世界の数学者たちが驚愕した「志村-谷山予想」
2人の日本人がフェルマーの最終定理とまったく関係ないところで、方程式の問題と不思議な絵がつながっているのではないかという「志村-谷山予想」と呼ばれる問題を世に送り出したということだけ覚えておいてください。
この発見を何かに例えるなら、ピラミッドで発見された壁画とまったく同じものが、なぜかシベリアの永久凍土の地下からも発見されたような驚き、そんな感じです。
しかし、そのくらいの驚きだったので、志村-谷山予想が本当に正しいのかどうかについては、欧米の数学者たちはみんな半信半疑だったそうです。
そして、残念ながら志村と谷山は自分たちの予想の正しさを証明することまではできませんでした。志村-谷山予想は未解決のまま残されることになったのです。
数学史上最大のミステリーを解決したアイデア
ところが、1986年、これまためちゃくちゃ意外なことが発見されたのです。
志村と谷山はフェルマーの最終定理とはまったく関係のないところで研究していたと書きました。
ところがなんと証明されないまま残っていた志村-谷山予想が、フェルマーの最終定理と結びつくことが、アメリカのケン・リベット博士とイギリスのゲルハルト・フライ博士によって発見されたのです。

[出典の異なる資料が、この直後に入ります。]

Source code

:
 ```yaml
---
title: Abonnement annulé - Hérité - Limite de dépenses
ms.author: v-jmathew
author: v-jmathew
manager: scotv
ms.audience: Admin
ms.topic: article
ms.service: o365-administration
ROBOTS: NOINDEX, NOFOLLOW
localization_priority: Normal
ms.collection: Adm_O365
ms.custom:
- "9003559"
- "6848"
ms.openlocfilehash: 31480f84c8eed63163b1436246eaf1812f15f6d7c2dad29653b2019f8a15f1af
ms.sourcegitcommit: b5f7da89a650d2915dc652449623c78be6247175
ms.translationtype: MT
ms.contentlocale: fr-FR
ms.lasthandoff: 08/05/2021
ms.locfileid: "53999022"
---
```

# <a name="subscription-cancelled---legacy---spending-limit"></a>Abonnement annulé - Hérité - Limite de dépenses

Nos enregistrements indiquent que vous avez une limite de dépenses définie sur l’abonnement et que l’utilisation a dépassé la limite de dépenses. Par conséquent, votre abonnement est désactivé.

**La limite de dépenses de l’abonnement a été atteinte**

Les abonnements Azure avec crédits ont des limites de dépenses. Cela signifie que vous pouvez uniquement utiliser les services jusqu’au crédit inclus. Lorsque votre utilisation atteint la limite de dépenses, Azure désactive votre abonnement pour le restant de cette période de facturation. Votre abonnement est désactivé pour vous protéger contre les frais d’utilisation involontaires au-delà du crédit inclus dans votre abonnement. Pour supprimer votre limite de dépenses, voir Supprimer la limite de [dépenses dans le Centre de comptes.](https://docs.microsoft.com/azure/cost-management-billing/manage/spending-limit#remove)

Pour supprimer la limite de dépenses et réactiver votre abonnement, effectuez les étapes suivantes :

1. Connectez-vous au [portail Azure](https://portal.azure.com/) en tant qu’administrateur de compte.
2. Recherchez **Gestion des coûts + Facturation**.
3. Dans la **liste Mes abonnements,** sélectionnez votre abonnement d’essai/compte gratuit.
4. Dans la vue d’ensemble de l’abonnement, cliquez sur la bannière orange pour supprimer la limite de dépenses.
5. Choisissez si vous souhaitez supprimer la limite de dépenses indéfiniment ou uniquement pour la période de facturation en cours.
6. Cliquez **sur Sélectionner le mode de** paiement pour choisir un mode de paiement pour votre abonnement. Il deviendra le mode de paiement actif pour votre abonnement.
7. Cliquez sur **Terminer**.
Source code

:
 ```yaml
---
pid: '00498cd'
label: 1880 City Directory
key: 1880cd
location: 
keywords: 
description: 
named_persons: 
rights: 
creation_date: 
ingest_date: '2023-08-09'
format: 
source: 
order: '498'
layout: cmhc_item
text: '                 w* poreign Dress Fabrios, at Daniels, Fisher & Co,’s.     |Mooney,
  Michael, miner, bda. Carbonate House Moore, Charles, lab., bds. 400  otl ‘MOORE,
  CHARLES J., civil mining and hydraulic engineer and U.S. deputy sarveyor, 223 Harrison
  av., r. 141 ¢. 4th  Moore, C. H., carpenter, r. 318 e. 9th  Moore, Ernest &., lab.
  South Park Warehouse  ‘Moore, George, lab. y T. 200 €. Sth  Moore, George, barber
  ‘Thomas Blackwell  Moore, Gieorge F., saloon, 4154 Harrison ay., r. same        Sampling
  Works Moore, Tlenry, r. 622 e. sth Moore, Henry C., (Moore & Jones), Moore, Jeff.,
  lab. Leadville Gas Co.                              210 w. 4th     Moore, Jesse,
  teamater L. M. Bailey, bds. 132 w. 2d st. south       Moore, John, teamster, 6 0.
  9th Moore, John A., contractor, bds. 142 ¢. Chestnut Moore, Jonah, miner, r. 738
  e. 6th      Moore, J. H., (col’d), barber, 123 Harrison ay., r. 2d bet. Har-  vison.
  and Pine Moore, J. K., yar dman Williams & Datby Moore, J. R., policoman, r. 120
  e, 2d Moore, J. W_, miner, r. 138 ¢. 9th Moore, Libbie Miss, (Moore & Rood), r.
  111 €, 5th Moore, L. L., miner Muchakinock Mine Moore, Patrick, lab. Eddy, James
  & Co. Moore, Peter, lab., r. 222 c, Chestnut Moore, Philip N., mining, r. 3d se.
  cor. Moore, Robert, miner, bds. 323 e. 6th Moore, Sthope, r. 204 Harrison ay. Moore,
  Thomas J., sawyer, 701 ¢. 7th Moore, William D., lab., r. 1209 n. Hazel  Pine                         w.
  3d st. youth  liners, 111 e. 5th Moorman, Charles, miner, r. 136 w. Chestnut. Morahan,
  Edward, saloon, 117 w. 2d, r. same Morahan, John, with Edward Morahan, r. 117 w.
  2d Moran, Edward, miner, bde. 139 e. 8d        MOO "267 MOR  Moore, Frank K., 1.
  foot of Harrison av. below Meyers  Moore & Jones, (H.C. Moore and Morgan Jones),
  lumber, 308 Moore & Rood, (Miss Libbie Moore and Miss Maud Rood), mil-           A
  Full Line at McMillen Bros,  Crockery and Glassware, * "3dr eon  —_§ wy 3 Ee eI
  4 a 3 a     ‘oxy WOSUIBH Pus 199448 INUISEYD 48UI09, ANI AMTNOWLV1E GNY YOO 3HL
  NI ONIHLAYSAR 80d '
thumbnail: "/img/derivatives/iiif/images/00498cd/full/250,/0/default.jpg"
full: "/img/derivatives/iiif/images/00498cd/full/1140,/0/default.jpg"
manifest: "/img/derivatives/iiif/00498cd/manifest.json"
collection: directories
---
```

この2人の発見により、志村-谷山予想が正しいと証明できれば、フェルマーの最終定理もまた正しいことが証明できるという事実が明らかになったのです。
そして、イギリス人数学者のアンドリュー・ワイルズ博士が志村-谷山予想の証明に乗り出します。幼い頃から、フェルマーの最終定理を解くことを夢見てきた数学者です。ところが、志村-谷山予想は、どこから手をつければよいかわからないほどの超難問でした。
それでも1995年、ついにワイルズ博士はリチャード・テイラー博士と共に証明を完成させたのです。
フェルマーの最終定理の誕生からおよそ350年。数学史上最大のミステリーは解決したのです。